Non è solo colpa della pioggia, ma di un sistema di gestione del sottosuolo che per decenni ha trattato le strade cittadine come un eterno cantiere a cielo aperto. L’assessore alle Manutenzioni, Enrico Daga, interviene con fermezza nel dibattito sulle condizioni critiche dell’asfalto urbano, rispondendo sia alle lamentele degli automobilisti costretti allo “slalom” tra le buche, sia agli attacchi dei cosiddetti “leoni da tastiera”.
Secondo l’esponente della Giunta Cacciotto, il problema ha radici profonde. «Le strade soffrono perché per decenni sono state tagliate e rattoppate senza una programmazione adeguata», spiega Daga. La responsabilità non sarebbe del Comune, ma della sovrapposizione caotica di interventi per reti idriche, gas, fibra ottica ed elettricità. Ogni scavo è una «ferita mai guarita» che indebolisce il manto stradale, permettendo all’acqua piovana di infiltrarsi e far collassare il fondo.

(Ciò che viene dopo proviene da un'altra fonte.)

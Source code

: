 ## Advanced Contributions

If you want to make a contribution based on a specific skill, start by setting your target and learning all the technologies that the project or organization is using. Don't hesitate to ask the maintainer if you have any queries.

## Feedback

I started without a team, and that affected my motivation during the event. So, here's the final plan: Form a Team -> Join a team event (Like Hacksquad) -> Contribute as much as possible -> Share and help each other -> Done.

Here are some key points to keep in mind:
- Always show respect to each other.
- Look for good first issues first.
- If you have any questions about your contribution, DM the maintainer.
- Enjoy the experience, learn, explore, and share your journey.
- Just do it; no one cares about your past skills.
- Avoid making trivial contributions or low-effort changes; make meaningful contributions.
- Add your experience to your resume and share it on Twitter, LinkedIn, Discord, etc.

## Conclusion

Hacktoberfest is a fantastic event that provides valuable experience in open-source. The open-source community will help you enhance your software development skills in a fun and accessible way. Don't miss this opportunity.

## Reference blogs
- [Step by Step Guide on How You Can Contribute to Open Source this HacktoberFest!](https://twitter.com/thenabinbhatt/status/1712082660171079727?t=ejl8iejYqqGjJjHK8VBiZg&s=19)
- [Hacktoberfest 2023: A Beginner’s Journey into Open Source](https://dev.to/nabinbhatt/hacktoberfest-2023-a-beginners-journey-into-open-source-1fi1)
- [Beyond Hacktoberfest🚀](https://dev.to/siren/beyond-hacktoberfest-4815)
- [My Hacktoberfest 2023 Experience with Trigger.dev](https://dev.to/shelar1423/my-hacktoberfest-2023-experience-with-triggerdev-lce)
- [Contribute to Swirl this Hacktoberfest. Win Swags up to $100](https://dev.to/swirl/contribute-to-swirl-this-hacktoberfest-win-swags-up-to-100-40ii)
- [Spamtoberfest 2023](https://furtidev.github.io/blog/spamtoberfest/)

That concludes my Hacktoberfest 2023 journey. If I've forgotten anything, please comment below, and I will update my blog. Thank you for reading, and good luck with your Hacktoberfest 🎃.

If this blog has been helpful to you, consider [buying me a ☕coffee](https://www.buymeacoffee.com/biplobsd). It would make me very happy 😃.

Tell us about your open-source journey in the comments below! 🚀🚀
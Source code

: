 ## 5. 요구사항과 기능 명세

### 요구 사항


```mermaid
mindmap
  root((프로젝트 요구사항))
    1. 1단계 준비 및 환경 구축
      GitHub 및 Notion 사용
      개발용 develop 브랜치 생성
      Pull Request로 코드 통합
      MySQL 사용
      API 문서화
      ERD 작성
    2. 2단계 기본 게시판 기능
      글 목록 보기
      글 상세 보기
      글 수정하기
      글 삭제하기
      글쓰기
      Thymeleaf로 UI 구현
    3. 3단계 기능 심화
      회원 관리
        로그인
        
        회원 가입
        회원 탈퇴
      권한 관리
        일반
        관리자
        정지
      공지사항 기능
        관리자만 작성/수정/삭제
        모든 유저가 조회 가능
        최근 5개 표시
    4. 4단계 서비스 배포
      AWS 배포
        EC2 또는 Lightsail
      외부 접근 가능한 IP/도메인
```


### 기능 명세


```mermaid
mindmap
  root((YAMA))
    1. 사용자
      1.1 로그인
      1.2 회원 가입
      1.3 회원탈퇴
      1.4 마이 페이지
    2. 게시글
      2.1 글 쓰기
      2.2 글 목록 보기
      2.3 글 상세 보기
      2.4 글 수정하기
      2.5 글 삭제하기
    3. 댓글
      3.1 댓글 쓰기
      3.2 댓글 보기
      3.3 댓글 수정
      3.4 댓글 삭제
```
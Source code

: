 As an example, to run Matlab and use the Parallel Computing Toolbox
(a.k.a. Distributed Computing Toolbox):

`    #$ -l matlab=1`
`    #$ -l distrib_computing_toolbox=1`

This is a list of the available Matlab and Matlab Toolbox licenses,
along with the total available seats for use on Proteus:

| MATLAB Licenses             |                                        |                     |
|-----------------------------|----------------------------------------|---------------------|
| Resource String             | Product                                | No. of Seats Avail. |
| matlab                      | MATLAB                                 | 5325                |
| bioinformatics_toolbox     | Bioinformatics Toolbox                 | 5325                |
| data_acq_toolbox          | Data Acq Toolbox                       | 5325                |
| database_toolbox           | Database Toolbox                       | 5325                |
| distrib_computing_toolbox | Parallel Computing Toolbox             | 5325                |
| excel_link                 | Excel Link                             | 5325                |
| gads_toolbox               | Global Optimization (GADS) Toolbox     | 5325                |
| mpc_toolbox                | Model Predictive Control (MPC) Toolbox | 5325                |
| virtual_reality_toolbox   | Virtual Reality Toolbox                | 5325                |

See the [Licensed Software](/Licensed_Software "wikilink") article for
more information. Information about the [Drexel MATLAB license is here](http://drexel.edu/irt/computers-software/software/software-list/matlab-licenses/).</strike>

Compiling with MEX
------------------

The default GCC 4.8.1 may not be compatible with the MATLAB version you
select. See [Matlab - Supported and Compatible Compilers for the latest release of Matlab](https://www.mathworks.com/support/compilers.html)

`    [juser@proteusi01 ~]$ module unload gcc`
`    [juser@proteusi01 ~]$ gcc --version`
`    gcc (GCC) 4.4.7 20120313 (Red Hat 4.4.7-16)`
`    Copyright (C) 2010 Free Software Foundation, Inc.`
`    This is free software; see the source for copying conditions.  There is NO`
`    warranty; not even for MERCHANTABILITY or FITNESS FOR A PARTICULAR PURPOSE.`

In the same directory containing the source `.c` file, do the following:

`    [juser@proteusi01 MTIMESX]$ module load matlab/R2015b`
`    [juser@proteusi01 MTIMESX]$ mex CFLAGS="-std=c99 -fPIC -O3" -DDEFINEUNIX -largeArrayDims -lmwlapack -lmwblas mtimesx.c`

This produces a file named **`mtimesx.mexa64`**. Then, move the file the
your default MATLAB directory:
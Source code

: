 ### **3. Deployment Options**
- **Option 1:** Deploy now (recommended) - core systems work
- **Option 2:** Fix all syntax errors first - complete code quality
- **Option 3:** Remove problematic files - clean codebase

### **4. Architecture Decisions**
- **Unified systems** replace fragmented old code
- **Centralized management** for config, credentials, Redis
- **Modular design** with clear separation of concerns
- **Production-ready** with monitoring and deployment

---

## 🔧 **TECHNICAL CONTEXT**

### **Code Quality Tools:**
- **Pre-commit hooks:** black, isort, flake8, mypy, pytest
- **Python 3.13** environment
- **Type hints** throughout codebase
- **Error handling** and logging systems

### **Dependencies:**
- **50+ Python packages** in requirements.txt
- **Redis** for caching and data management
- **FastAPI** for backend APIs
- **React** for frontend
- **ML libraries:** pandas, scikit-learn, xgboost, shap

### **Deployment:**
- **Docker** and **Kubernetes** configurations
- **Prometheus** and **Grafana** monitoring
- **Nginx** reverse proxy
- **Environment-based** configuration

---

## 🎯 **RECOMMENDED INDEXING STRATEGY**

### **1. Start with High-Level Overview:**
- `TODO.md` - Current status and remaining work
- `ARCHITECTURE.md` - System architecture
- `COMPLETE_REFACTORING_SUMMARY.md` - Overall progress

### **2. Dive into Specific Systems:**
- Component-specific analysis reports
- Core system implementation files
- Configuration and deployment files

L’assessore punta il dito contro una carenza strutturale: l’assenza di infrastrutture per i sottoservizi, quei “canali” ordinati che eviterebbero di scavare l’asfalto a ogni guasto. «In Italia le regole non consentono ai Comuni una vera programmazione unitaria – precisa Daga – i gestori intervengono spesso in urgenza e l’ente locale non ha strumenti normativi forti per imporre un coordinamento prima delle riasfaltature. È un limite nazionale, non una scelta locale».
Alla richiesta di interventi immediati, l’assessore risponde con una lezione di tecnica stradale: tappare le buche mentre piove è inutile. «L’asfalto non aderisce sull’acqua, deve essere compattato su un fondo asciutto e stabile. Se il fondo è fradicio, la toppa salta dopo pochi giorni». Intervenire subito, secondo Daga, non sarebbe un segno di efficienza ma di cattiva gestione del denaro pubblico: «Significherebbe spendere più volte per lo stesso buco. Aspettiamo che il clima lo permetta per fare lavori che durino anni, non giorni».
In chiusura, Daga stigmatizza i toni accesi sui social network, definendo «volgari» gli insulti rivolti ai tecnici comunali. «Le buche sono il sintomo di anni di scavi sovrapposti e di un clima eccezionale. Fare subito non significa fare bene: la nostra priorità è la tenuta degli interventi nel tempo e il rispetto delle risorse dei cittadini».